Start of Exercise data

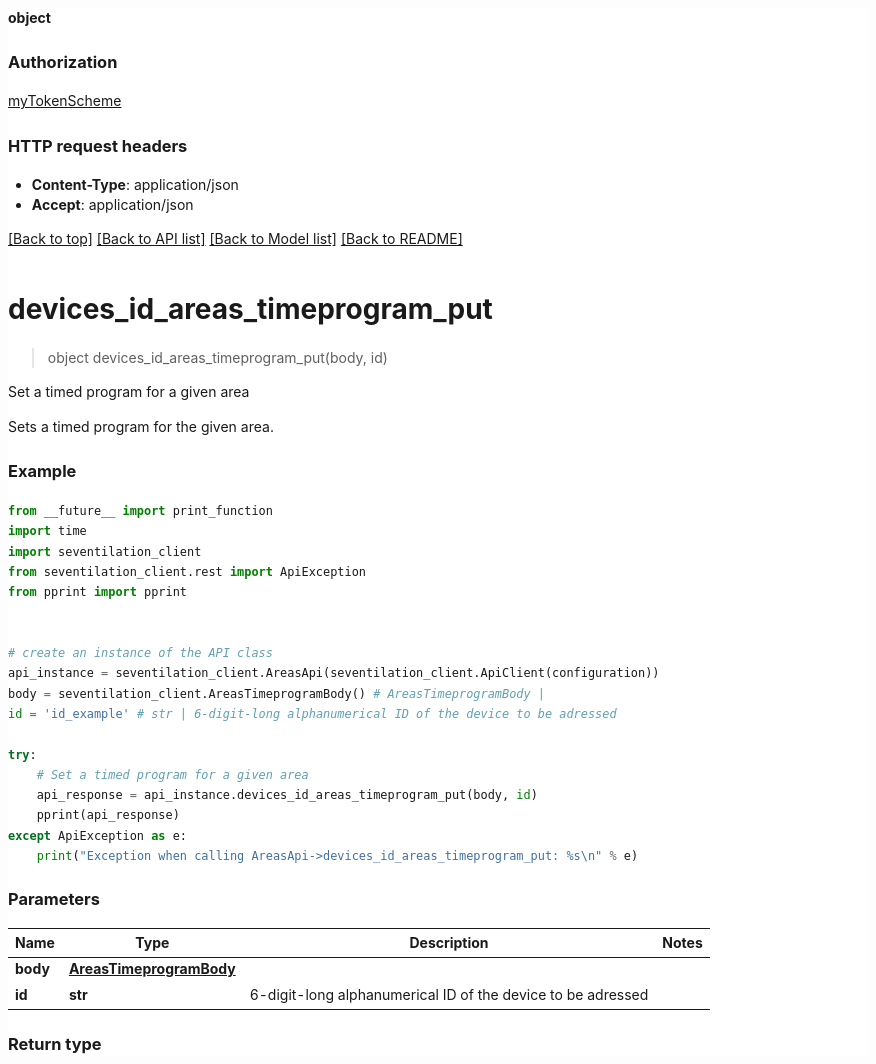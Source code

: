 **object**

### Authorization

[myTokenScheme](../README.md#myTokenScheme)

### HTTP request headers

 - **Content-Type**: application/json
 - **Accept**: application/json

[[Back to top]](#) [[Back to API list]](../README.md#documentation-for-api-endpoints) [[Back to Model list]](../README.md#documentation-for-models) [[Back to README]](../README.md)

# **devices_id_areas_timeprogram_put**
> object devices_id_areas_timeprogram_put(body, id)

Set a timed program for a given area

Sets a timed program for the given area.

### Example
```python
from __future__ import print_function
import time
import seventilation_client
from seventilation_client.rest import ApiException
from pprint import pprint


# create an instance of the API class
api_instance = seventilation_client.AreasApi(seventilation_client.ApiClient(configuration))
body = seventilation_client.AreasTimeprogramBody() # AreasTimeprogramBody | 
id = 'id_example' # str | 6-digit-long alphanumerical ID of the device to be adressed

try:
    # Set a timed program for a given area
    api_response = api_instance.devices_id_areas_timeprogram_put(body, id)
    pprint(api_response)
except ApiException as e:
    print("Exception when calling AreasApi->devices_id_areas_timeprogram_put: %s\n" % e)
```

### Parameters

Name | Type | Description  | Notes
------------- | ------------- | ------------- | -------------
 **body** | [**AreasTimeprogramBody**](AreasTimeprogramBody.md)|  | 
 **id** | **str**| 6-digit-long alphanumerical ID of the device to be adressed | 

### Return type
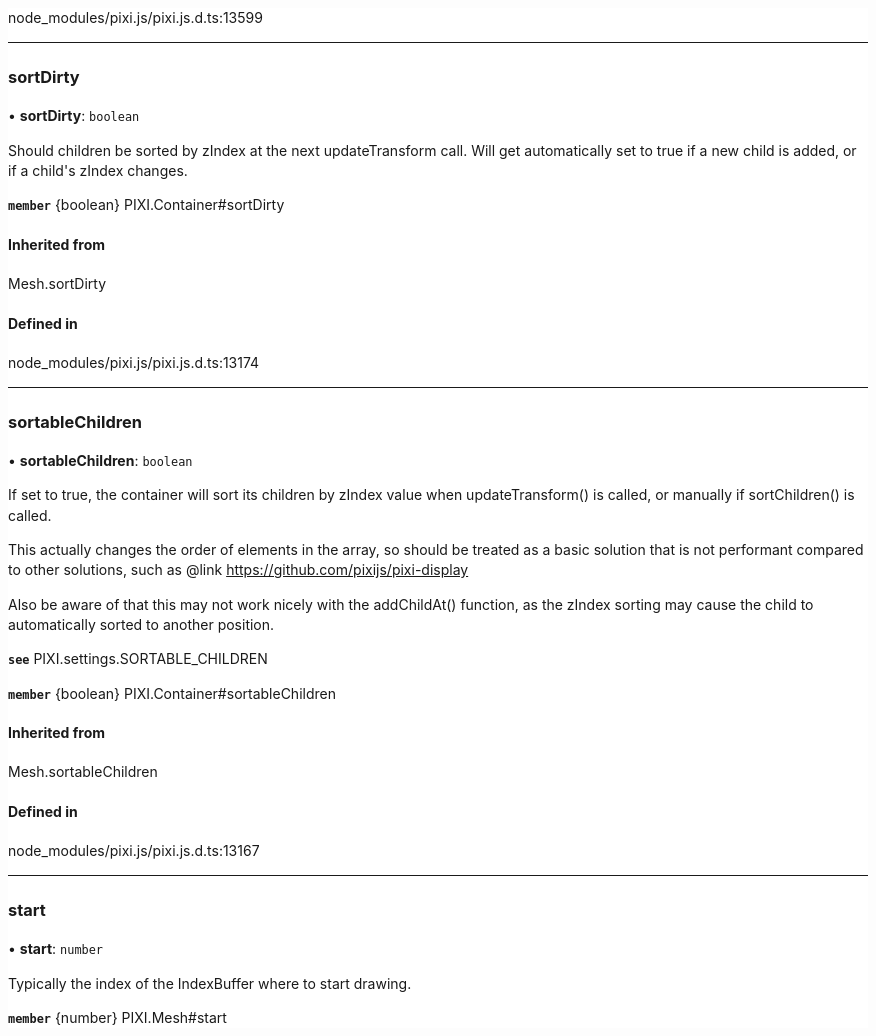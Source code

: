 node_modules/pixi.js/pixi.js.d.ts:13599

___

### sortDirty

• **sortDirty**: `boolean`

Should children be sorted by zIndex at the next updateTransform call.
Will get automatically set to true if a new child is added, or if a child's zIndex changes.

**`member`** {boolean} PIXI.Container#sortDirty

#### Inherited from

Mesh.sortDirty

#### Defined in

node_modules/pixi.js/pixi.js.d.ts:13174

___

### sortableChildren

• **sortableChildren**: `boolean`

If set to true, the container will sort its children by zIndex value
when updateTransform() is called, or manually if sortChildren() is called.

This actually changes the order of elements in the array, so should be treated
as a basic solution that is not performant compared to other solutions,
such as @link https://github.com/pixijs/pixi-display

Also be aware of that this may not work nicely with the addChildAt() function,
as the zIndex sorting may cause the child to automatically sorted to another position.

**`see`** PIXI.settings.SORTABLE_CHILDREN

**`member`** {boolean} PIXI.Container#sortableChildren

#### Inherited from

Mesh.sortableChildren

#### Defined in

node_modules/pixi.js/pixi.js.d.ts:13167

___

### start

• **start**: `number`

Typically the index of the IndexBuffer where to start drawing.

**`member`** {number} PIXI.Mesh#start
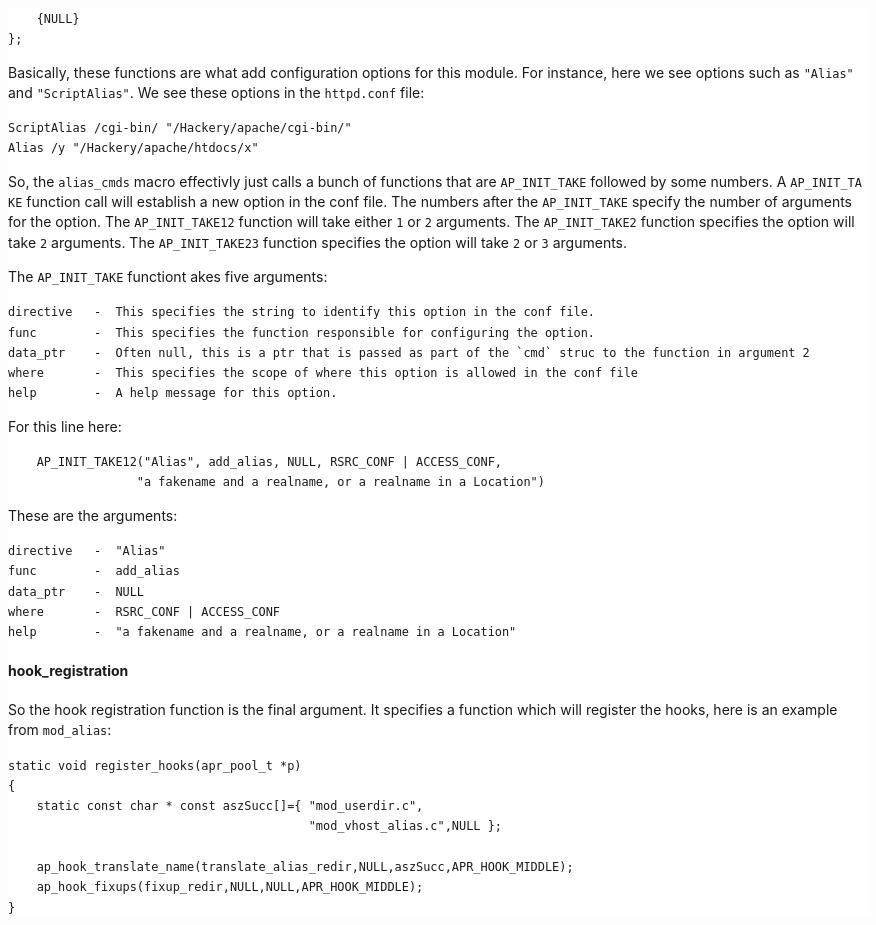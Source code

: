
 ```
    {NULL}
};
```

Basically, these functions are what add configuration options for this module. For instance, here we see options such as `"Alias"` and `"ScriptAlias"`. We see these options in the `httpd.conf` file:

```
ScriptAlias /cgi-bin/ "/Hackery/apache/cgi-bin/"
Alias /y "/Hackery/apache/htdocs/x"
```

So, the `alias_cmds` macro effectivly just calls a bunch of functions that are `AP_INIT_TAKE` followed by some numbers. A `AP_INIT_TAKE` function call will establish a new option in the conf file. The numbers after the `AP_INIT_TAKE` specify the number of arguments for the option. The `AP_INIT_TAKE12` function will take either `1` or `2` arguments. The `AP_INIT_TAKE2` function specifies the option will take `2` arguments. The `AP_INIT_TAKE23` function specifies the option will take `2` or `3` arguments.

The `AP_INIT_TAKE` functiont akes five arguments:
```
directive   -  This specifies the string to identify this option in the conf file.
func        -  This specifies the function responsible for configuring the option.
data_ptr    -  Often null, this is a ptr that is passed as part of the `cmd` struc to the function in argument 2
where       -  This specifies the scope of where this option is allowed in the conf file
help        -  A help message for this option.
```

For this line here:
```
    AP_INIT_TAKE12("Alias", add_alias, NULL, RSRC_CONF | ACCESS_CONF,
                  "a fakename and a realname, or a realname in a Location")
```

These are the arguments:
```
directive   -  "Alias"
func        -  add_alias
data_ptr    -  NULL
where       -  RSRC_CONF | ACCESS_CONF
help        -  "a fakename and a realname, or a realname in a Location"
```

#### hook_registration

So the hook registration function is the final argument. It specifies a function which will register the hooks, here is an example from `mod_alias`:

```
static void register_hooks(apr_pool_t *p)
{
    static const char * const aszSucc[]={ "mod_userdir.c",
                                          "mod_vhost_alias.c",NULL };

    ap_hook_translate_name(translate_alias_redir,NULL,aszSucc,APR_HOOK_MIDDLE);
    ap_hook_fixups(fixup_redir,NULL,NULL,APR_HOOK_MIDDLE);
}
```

End of Exercise data
Start of Exercise data

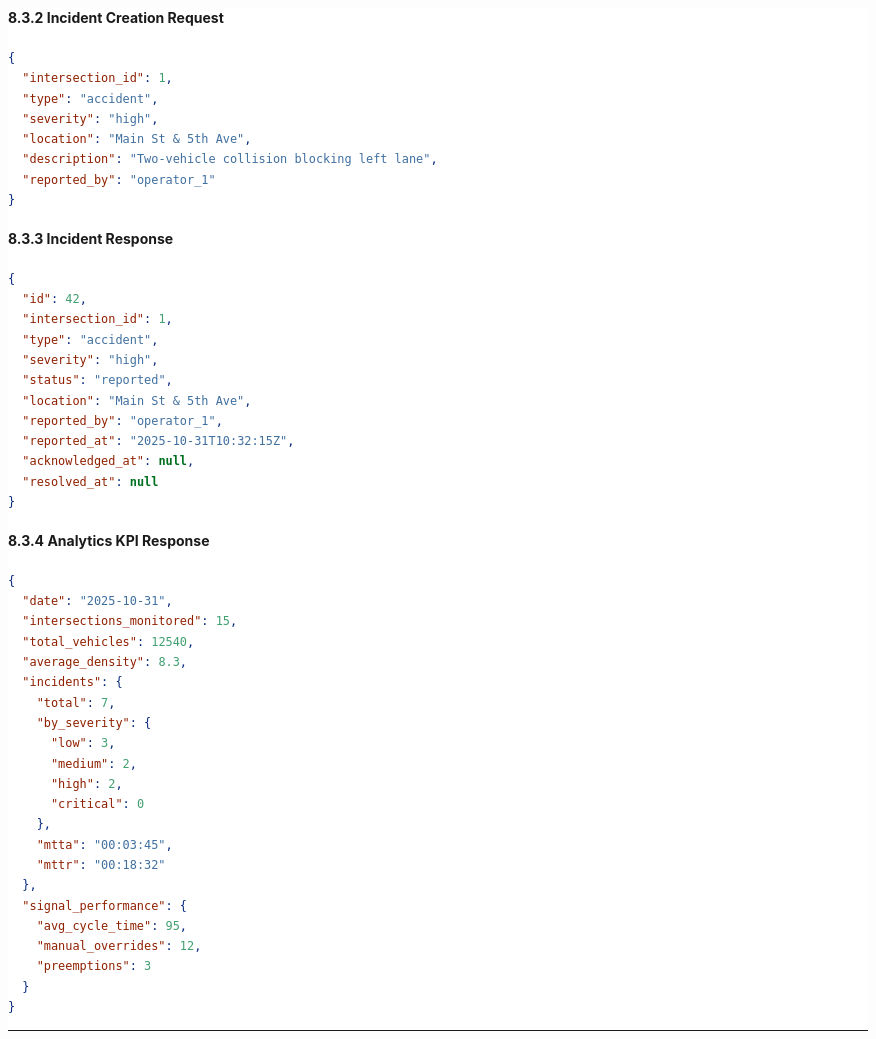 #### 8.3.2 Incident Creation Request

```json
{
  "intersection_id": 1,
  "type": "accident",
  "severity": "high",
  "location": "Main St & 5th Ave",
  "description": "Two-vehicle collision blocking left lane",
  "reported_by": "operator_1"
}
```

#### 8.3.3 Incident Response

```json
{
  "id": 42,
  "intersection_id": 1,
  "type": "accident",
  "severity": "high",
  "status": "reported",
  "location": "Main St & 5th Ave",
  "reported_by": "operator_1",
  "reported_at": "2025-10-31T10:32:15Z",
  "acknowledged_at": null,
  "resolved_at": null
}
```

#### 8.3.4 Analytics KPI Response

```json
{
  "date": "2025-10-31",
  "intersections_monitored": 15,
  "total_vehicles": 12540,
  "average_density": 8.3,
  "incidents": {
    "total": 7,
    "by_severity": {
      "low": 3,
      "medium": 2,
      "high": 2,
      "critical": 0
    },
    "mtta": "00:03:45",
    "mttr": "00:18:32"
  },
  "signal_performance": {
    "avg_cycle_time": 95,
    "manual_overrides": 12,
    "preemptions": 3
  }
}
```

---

End of Exercise data

— Exercise prompt —
Filtering the entries above by the word "README", copy each line that matches.

— Answer to the exercise —
[myTokenScheme](../README.md#myTokenScheme)
[[Back to top]](#) [[Back to API list]](../README.md#documentation-for-api-endpoints) [[Back to Model list]](../README.md#documentation-for-models) [[Back to README]](../README.md)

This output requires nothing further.